Frederiksen made the comment to the Associated Press a day after Denmark—a NATO ally of the U.S.—had summoned the top U.S. diplomat in Copenhagen to explain the report to its foreign minister.
Trump wants Greenland, a large Arctic island to the northeast of Canada, because of its significance to U.S. national security and its vast, untapped natural resources.
He has said the U.S. will take control of Greenland eventually and has not ruled out military intervention, alarming American allies, particularly Denmark. The U.S. has a military base on the island already.
The heads of American intelligence agencies were directed to gather more information about Greenland’s independence movement and attitudes to the U.S. extracting resources there, The Wall Street Journal reported, citing unnamed people familiar with the effort.
This instruction came from high-ranking officials under Director of National Intelligence Tulsi Gabbard, the Journal reported, and included an order to identify people in Greenland and Denmark who support U.S. objectives for the island.

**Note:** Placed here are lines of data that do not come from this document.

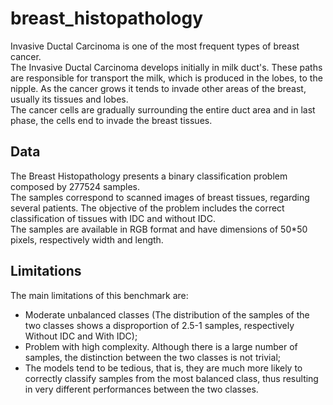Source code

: # breast_histopathology 
Invasive Ductal Carcinoma is one of the most frequent types of breast cancer.   
The Invasive Ductal Carcinoma develops initially in milk duct's. These paths are responsible for transport the milk, which is produced in the lobes, to the nipple. As the cancer grows it tends to invade other areas of the breast, usually its tissues and lobes.  
The cancer cells are gradually surrounding the entire duct area and in last phase, the cells end to invade the breast tissues.

## Data
The Breast Histopathology presents a binary classification problem composed by 277524 samples.  
The samples correspond to scanned images of breast tissues, regarding several patients. The objective of the problem includes the correct classification of tissues with IDC and without IDC.  
The samples are available in RGB format and have dimensions of 50*50 pixels, respectively width and length.

## Limitations
The main limitations of this benchmark are:
* Moderate unbalanced classes (The distribution of the samples of the two classes shows a disproportion of 2.5-1 samples, respectively Without IDC and With IDC);
* Problem with high complexity. Although there is a large number of samples, the distinction between the two classes is not trivial;
* The models tend to be tedious, that is, they are much more likely to correctly classify samples from the most balanced class, thus resulting in very different performances between the two classes.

Jennifer Hall Godfrey, acting head of the U.S. Embassy in Copenhagen, met with high-ranking Danish diplomat Jeppe Tranholm-Mikkelsen at the Danish Foreign Ministry over the Journal article published on Tuesday.
Danish Foreign Minister Lars Lokke Rasmussen told broadcaster DR outside a meeting Wednesday with colleagues in Poland that Denmark would summon the U.S. diplomat to seek a “rebuttal” or other explanation following the report.